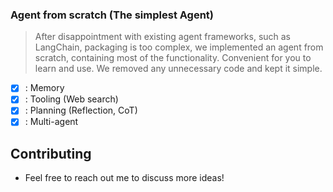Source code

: ### Agent from scratch (The simplest Agent)

> After disappointment with existing agent frameworks, such as LangChain, packaging is too complex, we implemented an agent from scratch, containing most of the functionality. Convenient for you to learn and use. We removed any unnecessary code and kept it simple.

- [x] : Memory
- [x] : Tooling (Web search)
- [x] : Planning (Reflection, CoT)
- [x] : Multi-agent

## Contributing

* Feel free to reach out me to discuss more ideas!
++++++++++
From the listing, extract all text exactly as given and drop any picture.

### WRITTEN ANSWER
Source code

: ### Agent from scratch (The simplest Agent)

> After disappointment with existing agent frameworks, such as LangChain, packaging is too complex, we implemented an agent from scratch, containing most of the functionality. Convenient for you to learn and use. We removed any unnecessary code and kept it simple.

- [x] : Memory
- [x] : Tooling (Web search)
- [x] : Planning (Reflection, CoT)
- [x] : Multi-agent

## Contributing

* Feel free to reach out me to discuss more ideas!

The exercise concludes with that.